> WORK ITEM:
The required result is each line of the entries below containing the string "quan".

> EXERCISE INPUTS:
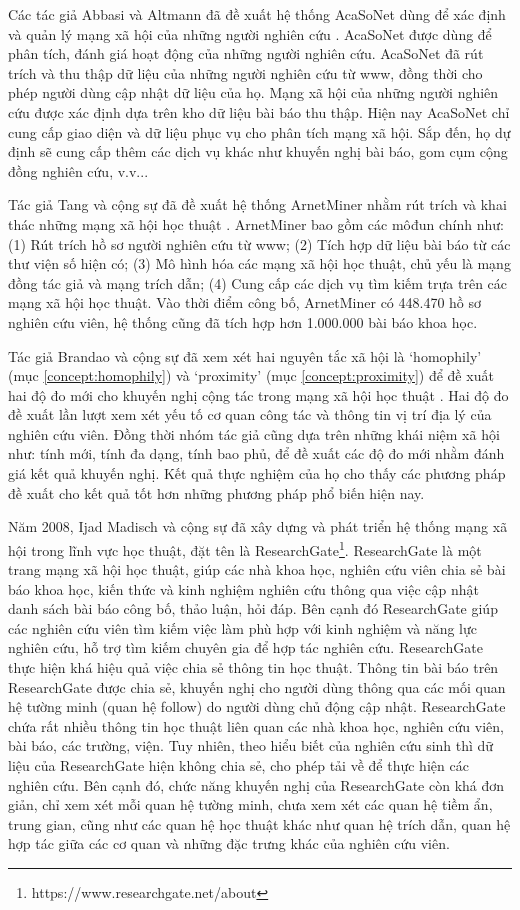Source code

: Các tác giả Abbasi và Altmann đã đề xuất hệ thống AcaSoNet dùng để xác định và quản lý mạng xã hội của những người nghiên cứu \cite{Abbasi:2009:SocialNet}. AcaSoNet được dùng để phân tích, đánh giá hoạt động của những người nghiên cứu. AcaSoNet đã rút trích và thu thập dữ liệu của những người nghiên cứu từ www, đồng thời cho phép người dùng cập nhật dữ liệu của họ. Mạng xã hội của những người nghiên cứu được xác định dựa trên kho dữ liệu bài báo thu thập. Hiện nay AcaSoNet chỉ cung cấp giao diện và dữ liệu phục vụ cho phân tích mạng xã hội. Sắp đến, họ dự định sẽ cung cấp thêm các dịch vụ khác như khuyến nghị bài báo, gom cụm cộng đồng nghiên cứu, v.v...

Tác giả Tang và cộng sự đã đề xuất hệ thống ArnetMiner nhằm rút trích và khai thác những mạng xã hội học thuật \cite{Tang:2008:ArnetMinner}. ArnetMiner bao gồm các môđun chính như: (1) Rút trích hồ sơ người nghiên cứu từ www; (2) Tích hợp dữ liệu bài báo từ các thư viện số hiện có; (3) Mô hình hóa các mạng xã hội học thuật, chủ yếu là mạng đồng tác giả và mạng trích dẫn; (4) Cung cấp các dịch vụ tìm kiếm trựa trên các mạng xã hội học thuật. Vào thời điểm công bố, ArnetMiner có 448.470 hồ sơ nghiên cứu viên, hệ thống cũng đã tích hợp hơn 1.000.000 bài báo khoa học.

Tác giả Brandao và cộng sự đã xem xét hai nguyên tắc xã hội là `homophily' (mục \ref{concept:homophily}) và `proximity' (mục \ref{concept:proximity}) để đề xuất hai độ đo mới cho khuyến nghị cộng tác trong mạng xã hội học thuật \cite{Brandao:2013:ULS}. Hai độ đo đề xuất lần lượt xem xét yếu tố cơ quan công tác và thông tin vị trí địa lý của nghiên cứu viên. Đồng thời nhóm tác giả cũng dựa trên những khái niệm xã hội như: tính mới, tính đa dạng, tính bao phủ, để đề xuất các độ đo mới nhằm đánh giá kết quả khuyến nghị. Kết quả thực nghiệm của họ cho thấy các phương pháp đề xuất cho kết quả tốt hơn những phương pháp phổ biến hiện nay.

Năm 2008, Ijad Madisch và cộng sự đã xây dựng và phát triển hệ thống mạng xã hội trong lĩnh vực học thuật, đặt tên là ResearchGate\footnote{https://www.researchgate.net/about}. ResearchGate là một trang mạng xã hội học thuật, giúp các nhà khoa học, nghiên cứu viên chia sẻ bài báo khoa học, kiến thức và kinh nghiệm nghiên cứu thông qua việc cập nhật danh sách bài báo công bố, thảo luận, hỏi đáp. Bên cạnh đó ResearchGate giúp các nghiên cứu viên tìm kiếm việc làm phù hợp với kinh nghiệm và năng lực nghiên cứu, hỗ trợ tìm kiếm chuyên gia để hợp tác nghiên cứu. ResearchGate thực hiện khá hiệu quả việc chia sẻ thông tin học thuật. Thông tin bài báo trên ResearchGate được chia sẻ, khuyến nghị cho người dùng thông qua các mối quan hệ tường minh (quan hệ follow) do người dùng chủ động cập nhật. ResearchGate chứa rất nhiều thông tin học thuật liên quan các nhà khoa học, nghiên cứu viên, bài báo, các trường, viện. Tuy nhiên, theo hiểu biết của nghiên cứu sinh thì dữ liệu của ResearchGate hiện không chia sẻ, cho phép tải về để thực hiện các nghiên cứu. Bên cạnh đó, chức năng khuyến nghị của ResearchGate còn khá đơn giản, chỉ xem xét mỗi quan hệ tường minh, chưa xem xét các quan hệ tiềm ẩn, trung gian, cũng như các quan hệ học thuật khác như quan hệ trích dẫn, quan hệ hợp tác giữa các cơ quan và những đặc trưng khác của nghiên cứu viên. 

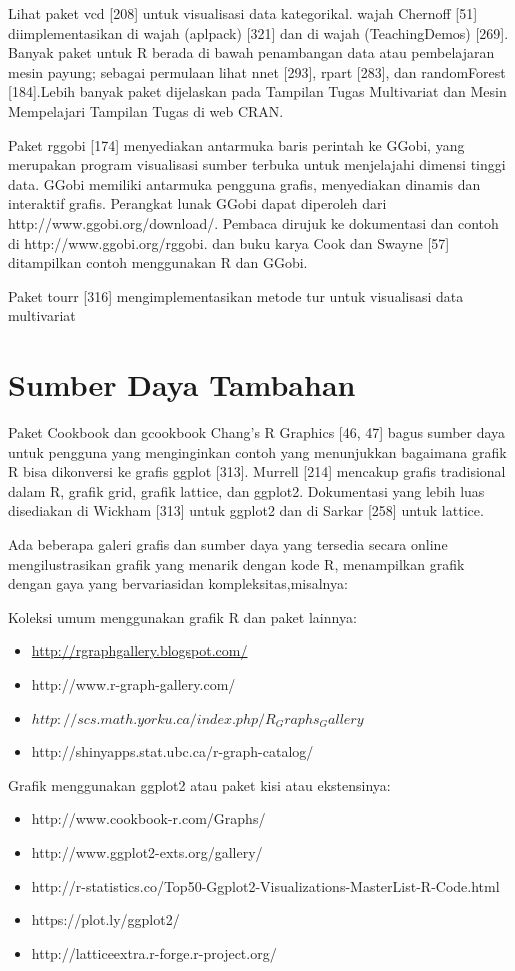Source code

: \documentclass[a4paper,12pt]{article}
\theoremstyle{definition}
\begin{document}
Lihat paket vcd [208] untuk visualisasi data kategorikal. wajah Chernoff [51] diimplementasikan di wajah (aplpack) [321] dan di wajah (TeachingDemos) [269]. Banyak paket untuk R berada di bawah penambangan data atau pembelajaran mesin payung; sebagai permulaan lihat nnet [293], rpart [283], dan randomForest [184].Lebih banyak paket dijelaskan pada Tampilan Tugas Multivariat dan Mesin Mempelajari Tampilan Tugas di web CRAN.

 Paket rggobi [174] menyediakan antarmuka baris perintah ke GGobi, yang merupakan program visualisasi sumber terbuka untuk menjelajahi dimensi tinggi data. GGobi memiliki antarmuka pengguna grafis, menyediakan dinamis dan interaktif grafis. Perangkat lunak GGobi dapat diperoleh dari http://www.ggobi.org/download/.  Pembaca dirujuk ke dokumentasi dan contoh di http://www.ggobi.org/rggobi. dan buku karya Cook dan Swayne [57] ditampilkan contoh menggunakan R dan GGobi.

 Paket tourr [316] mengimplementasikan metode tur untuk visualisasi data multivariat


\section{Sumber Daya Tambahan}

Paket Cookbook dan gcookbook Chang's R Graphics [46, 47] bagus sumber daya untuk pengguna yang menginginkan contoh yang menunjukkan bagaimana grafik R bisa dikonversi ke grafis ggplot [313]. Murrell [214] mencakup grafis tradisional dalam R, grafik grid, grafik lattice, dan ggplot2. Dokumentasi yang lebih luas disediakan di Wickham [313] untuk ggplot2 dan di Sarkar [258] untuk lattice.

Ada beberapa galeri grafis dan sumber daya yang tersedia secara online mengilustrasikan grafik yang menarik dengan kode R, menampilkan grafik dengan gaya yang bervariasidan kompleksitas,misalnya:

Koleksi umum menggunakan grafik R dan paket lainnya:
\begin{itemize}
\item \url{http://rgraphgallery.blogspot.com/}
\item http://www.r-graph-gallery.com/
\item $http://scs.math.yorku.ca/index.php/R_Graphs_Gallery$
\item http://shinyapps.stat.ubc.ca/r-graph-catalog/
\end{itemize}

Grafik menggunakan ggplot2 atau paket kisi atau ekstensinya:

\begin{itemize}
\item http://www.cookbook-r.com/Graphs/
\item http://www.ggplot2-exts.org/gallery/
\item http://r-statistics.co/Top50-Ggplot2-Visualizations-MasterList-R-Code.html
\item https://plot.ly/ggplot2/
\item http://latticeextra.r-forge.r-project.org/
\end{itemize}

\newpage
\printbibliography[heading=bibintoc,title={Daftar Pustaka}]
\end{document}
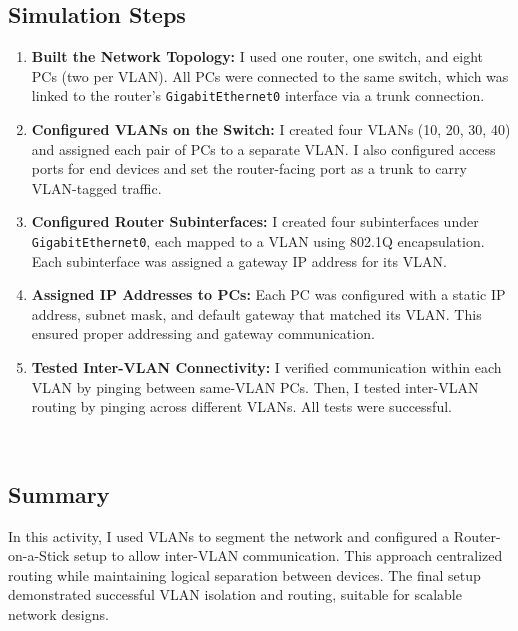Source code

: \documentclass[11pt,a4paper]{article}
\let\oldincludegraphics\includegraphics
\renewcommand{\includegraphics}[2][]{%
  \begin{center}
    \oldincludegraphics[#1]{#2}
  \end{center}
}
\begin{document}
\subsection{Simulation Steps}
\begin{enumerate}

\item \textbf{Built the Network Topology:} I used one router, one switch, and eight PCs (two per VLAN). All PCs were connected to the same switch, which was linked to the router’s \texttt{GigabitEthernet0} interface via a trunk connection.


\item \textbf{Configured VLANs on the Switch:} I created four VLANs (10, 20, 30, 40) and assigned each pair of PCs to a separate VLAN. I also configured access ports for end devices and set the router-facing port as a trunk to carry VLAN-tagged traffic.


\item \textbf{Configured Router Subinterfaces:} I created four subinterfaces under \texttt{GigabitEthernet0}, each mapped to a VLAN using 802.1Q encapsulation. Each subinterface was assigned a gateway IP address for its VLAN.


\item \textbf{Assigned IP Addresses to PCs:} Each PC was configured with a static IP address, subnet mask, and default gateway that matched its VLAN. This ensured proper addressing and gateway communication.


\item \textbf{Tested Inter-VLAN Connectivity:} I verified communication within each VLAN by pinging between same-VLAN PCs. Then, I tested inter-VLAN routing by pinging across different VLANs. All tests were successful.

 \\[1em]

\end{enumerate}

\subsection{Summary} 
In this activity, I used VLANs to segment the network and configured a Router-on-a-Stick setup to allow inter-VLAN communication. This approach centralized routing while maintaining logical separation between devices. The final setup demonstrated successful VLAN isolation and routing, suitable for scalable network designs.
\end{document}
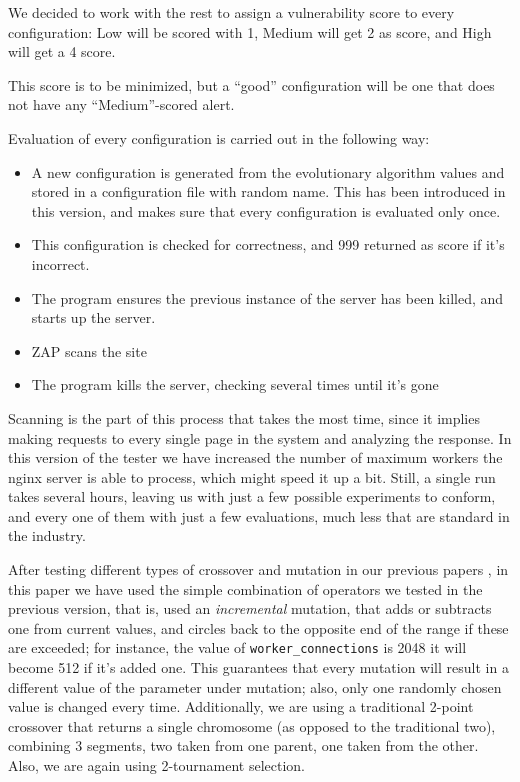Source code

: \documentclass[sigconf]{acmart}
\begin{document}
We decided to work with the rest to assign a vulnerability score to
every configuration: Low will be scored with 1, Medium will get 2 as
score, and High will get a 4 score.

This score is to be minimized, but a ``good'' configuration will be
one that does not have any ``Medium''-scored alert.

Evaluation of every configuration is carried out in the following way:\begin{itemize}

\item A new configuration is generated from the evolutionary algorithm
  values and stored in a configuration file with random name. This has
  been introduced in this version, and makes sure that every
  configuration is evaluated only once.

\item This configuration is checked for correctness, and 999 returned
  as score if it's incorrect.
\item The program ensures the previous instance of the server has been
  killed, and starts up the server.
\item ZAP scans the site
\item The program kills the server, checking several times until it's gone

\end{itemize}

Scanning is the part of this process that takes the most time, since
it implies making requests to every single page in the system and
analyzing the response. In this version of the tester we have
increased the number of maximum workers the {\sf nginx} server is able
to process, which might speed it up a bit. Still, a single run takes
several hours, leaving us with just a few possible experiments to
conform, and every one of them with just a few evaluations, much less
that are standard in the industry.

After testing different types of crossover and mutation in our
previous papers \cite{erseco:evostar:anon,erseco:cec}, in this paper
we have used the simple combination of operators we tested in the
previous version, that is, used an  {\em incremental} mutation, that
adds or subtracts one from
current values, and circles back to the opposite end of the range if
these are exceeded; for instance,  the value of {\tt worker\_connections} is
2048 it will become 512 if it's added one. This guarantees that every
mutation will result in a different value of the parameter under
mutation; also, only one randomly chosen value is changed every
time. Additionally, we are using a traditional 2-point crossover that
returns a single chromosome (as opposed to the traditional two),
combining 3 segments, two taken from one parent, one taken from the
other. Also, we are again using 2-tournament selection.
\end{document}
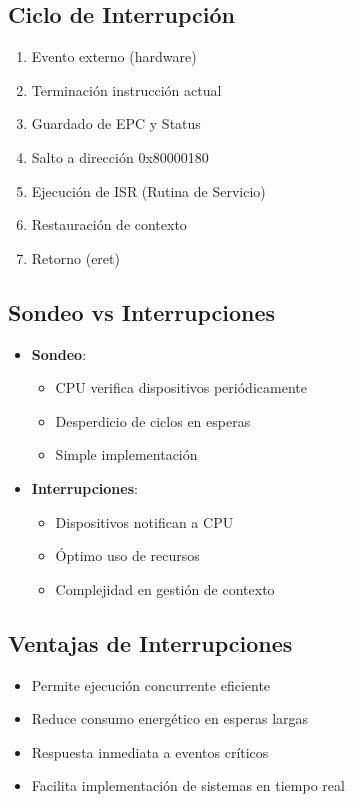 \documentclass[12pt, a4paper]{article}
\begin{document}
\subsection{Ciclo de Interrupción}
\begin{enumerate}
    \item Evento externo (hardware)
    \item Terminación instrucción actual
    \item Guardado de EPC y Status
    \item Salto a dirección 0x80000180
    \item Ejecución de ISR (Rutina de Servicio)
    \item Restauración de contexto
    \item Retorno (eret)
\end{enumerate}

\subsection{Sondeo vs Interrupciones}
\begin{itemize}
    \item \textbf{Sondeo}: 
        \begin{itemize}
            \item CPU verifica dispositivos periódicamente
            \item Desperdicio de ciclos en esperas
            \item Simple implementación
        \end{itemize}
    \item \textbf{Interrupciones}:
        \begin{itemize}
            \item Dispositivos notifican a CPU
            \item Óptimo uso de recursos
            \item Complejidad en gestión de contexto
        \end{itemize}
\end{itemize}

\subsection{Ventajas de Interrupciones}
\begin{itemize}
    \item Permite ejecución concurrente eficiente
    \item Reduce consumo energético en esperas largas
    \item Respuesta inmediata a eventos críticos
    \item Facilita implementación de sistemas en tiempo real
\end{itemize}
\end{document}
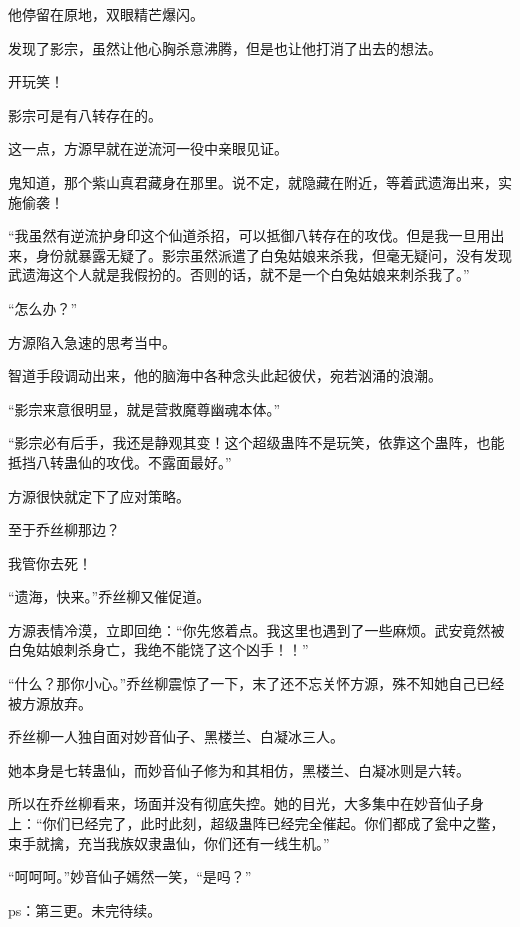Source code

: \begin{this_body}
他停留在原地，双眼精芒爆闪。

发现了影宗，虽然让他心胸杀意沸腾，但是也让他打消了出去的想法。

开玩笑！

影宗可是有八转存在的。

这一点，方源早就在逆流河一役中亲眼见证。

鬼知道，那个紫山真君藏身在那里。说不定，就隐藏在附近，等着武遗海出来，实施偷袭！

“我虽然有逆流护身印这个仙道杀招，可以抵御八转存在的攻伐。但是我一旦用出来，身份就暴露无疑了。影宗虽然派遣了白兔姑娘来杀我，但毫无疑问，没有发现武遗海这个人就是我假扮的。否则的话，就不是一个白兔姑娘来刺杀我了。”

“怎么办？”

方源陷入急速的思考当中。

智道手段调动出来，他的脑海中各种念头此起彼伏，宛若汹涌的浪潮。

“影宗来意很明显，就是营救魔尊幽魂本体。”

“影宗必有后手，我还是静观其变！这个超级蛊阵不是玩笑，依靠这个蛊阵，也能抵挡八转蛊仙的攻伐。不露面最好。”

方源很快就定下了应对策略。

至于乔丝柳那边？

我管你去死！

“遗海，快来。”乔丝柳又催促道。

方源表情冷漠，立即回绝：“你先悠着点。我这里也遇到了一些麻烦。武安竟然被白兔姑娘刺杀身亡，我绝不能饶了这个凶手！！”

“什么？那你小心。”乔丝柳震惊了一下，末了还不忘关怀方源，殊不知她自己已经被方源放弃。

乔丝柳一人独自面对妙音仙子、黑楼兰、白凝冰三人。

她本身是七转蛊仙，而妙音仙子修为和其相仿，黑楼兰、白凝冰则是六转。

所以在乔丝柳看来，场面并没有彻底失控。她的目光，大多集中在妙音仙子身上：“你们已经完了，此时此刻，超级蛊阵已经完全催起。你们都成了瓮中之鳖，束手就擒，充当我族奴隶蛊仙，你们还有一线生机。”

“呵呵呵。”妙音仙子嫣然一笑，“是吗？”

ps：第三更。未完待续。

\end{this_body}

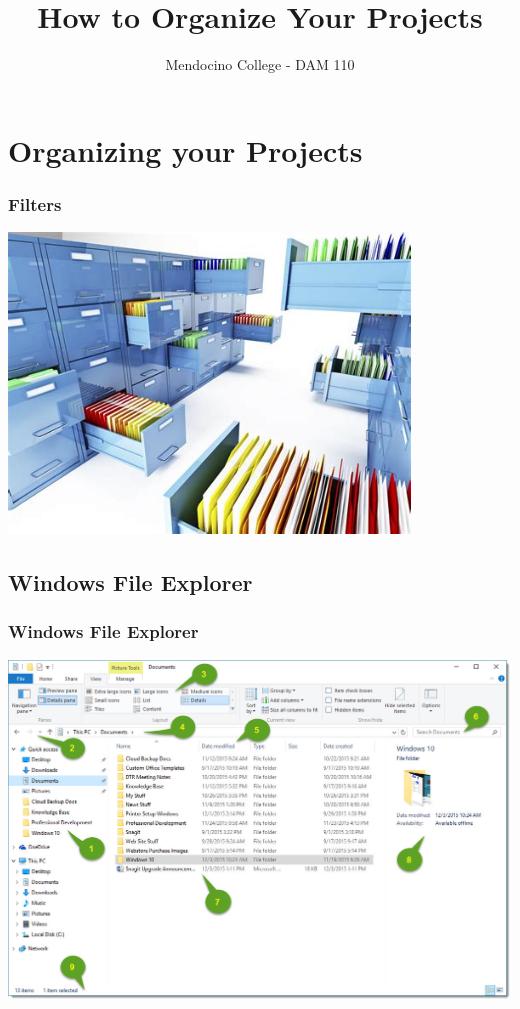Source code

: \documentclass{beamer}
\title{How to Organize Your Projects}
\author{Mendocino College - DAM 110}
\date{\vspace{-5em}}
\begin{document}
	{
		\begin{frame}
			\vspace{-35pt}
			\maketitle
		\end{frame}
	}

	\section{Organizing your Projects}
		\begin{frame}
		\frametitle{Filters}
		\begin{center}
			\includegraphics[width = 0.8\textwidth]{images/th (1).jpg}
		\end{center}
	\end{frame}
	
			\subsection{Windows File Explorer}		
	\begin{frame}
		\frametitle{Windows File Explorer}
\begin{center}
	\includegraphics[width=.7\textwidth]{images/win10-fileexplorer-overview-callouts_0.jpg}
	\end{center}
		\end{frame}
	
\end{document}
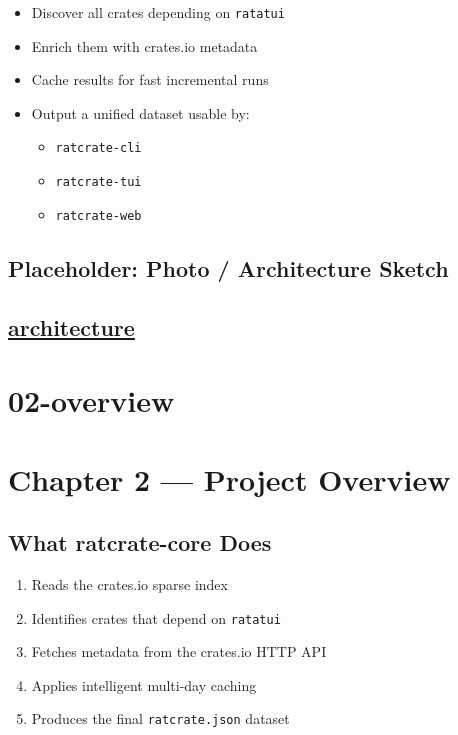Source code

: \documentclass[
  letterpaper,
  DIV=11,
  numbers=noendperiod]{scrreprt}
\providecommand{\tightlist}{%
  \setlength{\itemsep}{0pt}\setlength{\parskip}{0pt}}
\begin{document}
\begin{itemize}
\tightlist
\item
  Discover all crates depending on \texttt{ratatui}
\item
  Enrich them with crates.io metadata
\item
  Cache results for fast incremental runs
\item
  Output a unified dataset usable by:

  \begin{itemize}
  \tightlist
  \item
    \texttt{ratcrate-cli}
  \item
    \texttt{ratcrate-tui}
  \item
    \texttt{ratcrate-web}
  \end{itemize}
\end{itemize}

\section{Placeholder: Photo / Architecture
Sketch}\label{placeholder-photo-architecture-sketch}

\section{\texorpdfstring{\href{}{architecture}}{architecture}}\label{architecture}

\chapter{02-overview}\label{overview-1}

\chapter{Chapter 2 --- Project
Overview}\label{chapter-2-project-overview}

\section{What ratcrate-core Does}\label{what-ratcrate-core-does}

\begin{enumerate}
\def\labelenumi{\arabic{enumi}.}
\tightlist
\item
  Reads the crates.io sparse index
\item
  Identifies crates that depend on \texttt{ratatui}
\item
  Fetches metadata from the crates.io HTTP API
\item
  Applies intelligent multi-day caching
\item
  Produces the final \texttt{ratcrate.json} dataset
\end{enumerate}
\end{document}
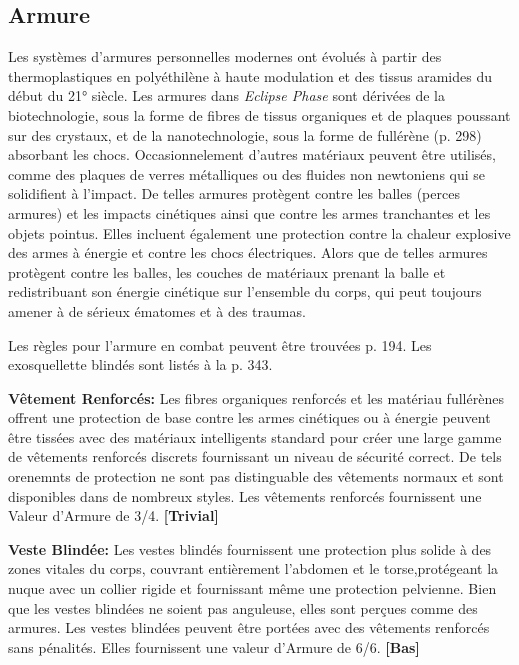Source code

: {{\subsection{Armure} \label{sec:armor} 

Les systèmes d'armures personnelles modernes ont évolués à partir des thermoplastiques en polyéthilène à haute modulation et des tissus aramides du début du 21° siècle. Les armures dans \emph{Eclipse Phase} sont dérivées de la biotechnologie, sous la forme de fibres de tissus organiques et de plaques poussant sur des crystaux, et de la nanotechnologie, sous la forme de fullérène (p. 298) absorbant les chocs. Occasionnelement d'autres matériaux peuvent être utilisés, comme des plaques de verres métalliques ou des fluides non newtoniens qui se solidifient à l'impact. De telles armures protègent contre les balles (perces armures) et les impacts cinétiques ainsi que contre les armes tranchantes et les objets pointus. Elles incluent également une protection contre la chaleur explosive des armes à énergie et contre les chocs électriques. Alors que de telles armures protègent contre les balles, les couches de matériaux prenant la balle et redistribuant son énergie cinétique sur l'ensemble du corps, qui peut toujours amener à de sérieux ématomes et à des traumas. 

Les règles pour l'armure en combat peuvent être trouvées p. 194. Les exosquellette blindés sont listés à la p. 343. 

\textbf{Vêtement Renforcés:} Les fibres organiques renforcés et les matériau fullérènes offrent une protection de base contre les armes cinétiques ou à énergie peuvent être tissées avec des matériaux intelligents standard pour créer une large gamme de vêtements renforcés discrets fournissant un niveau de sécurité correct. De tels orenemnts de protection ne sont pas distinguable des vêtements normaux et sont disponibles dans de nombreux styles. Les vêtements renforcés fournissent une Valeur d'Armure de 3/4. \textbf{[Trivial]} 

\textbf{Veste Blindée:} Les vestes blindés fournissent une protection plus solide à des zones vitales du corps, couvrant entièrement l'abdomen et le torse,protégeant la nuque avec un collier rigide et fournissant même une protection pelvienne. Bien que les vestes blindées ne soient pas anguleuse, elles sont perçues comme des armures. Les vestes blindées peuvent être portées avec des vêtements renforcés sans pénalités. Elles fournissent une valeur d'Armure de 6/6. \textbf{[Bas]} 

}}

> TASK RESPONSE:
Tác giả Brandao và cộng sự đã xem xét hai nguyên tắc xã hội là `homophily' (mục \ref{concept:homophily}) và `proximity' (mục \ref{concept:proximity}) để đề xuất hai độ đo mới cho khuyến nghị cộng tác trong mạng xã hội học thuật \cite{Brandao:2013:ULS}. Hai độ đo đề xuất lần lượt xem xét yếu tố cơ quan công tác và thông tin vị trí địa lý của nghiên cứu viên. Đồng thời nhóm tác giả cũng dựa trên những khái niệm xã hội như: tính mới, tính đa dạng, tính bao phủ, để đề xuất các độ đo mới nhằm đánh giá kết quả khuyến nghị. Kết quả thực nghiệm của họ cho thấy các phương pháp đề xuất cho kết quả tốt hơn những phương pháp phổ biến hiện nay.
Năm 2008, Ijad Madisch và cộng sự đã xây dựng và phát triển hệ thống mạng xã hội trong lĩnh vực học thuật, đặt tên là ResearchGate\footnote{https://www.researchgate.net/about}. ResearchGate là một trang mạng xã hội học thuật, giúp các nhà khoa học, nghiên cứu viên chia sẻ bài báo khoa học, kiến thức và kinh nghiệm nghiên cứu thông qua việc cập nhật danh sách bài báo công bố, thảo luận, hỏi đáp. Bên cạnh đó ResearchGate giúp các nghiên cứu viên tìm kiếm việc làm phù hợp với kinh nghiệm và năng lực nghiên cứu, hỗ trợ tìm kiếm chuyên gia để hợp tác nghiên cứu. ResearchGate thực hiện khá hiệu quả việc chia sẻ thông tin học thuật. Thông tin bài báo trên ResearchGate được chia sẻ, khuyến nghị cho người dùng thông qua các mối quan hệ tường minh (quan hệ follow) do người dùng chủ động cập nhật. ResearchGate chứa rất nhiều thông tin học thuật liên quan các nhà khoa học, nghiên cứu viên, bài báo, các trường, viện. Tuy nhiên, theo hiểu biết của nghiên cứu sinh thì dữ liệu của ResearchGate hiện không chia sẻ, cho phép tải về để thực hiện các nghiên cứu. Bên cạnh đó, chức năng khuyến nghị của ResearchGate còn khá đơn giản, chỉ xem xét mỗi quan hệ tường minh, chưa xem xét các quan hệ tiềm ẩn, trung gian, cũng như các quan hệ học thuật khác như quan hệ trích dẫn, quan hệ hợp tác giữa các cơ quan và những đặc trưng khác của nghiên cứu viên. 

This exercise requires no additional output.